Há uma sensação constante de deslocamento. O narrador adulto tenta compreender seu papel como testemunha passiva de um tempo brutal. Sua relação com os pais, com a ex-companheira, com o reaparecimento de Claudia e com a literatura serve de espelho para uma geração órfã de heróis, sem grandes causas, que tenta reconstruir o passado com fragmentos frágeis.


"Um dia desses essa casa não vai mais me receber. Queria habitá-la de novo, ordenar os livros, mudar os móveis de lugar, arrumar um pouco o jardim. Nada disso foi possível."

Com uma linguagem econômica, lírica e precisa, Zambra evoca um Chile introspectivo, onde o trauma coletivo reverbera em gestos cotidianos e silêncios densos. O silêncio, aliás, é quase um personagem — ele molda a narrativa, ou seja, é o material com que o autor constrói a ficção. É nessa ausência de ruídos que Zambra encontra sua voz e, por meio dela, volta ao passado para tentar apaziguar suas inquietações.

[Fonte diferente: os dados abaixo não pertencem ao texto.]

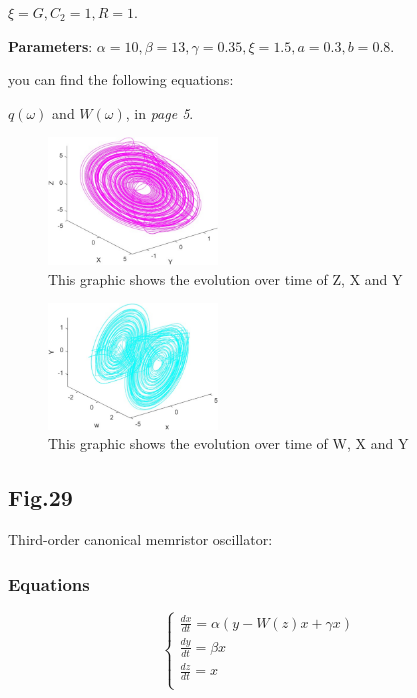 \documentclass[12pt, a4paper]{paper}
\begin{document}
$\xi=G, C_2=1, R=1$.

\textbf{Parameters}: $\alpha =10, \beta =13, \gamma =0.35, \xi=1.5, a=0.3, b=0.8$.

you can find the following equations:

$q(\omega)$ and $W(\omega)$, in \textit{page 5}.
\begin{figure}[h]
\centering
\includegraphics[width=0.4\textwidth]{Fig_26_1.eps}
\caption{This graphic shows the evolution over time of Z, X and Y}
\end{figure}

\begin{figure}[h]
\centering
\includegraphics[width=0.4\textwidth]{26_2.eps}
\caption{This graphic shows the evolution over time of W, X and Y}
\end{figure}


\newpage
\subsection{Fig.29}
Third-order canonical memristor oscillator:
\subsubsection{Equations}
\begin{equation}
\begin{cases}
\frac{dx}{dt}=\alpha(y-W(z)x+\gamma x)
\\
\frac{dy}{dt}=\beta x
\\
\frac{dz}{dt}=x
\\
\end{cases}
\end{equation}
\end{document}
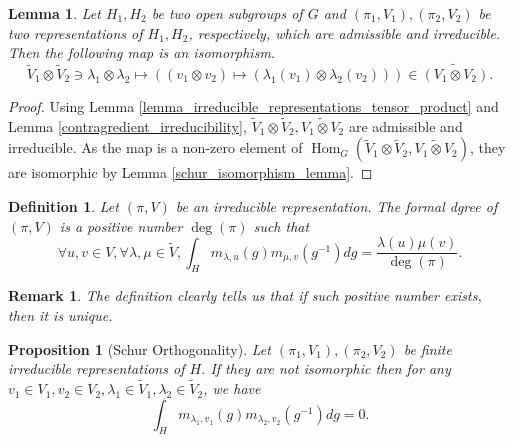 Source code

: \documentclass[8pt]{article}
\newtheorem{proposition}{Proposition}[section]
\newtheorem{definition}{Definition}[section]
\newtheorem{lemma}{Lemma}[section]
\newtheorem{remark}{Remark}[section]
\DeclareMathOperator{\Hom}{Hom}
\begin{document}
\begin{lemma}
  Let $H_1,H_2$ be two open subgroups of $G$ and $(\pi_1,V_1),(\pi_2,V_2)$ be two representations of $H_1,H_2$, respectively, which are admissible and irreducible. 
  Then the following map is an isomorphism.
  \begin{equation*}
    \widetilde{V}_1\otimes\widetilde{V}_2\ni\lambda_1\otimes\lambda_2\mapsto((v_1\otimes v_2)\mapsto(\lambda_1(v_1)\otimes\lambda_2(v_2)))\in\widetilde{(V_1\otimes V_2)}.
  \end{equation*}
  \label{tensor_contragredient_commutativity}
\end{lemma}

\begin{proof}
Using Lemma \ref{lemma_irreducible_representations_tensor_product} and Lemma \ref{contragredient_irreducibility}, $\widetilde{V}_1\otimes\widetilde{V}_2,\widetilde{V_1\otimes V_2}$ are  admissible and irreducible. As the map is a non-zero element of $\Hom_G(\widetilde{V}_1\otimes\widetilde{V}_2,\widetilde{V_1\otimes V_2})$, they are isomorphic by Lemma \ref{schur_isomorphism_lemma}.
\end{proof}

\begin{definition}
  Let $(\pi,V)$ be an irreducible representation. The formal dgree of $(\pi,V)$ is a positive number $\deg(\pi)$ such that 
  \begin{equation*}
    \forall u,v\in V,\forall \lambda,\mu\in\widetilde{V}, \int_H m_{\lambda,u}(g)m_{\mu,v}(g^{-1})dg = {\frac {\lambda(u)\mu(v)} {\deg(\pi)}}.
  \end{equation*}
\end{definition}

\begin{remark}
  The definition clearly tells us that if such positive number exists, then it is unique.
\end{remark}

\begin{proposition}[Schur Orthogonality]
  Let $(\pi_1,V_1),(\pi_2,V_2)$ be finite irreducible representations of $H$. If they are not isomorphic then for any $v_1\in V_1,v_2\in V_2,\lambda_1\in\widetilde{V}_1,\lambda_2\in\widetilde{V}_2$, we have
  \begin{equation*}
    \int_Hm_{\lambda_1,v_1}(g)m_{\lambda_2,v_2}(g^{-1})dg = 0.
  \end{equation*}
  \label{schur_orthogonality}
\end{proposition}
\end{document}
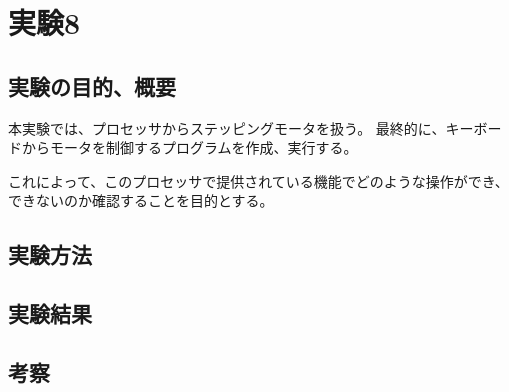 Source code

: \section{実験8}
\subsection{実験の目的、概要}
本実験では、プロセッサからステッピングモータを扱う。
最終的に、キーボードからモータを制御するプログラムを作成、実行する。

これによって、このプロセッサで提供されている機能でどのような操作ができ、できないのか確認することを目的とする。

\subsection{実験方法}

\subsection{実験結果}

\subsection{考察}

Talvez retornar à casa do passado possa parecer uma condenação. Mas, nas mãos de Zambra, esse retorno se transforma numa possibilidade: a de reconstruí-la sob novas perspectivas. Ao escrever sobre si mesmo e sobre seu tempo, ele escreve também sobre a nossa dificuldade em habitar o passado — e sobre como a escrita pode ser, se não um retorno definitivo, ao menos um reconhecimento daquilo que restou.


"(…) Recordamos, mais propriamente, os ruídos das imagens. E às vezes, ao escrever, limpamos tudo, como se desse modo avançássemos para algum lado. Deveríamos simplesmente descrever esses ruídos, essas manchas na memória. Essa relação arbitrária, nada mais. Por isso mentimos tanto, afinal. Por isso um livro é sempre o reverso de outro livro imenso e estranho. Um livro ilegível e genuíno que traduzimos, que traímos pelo hábito de uma prosa passável."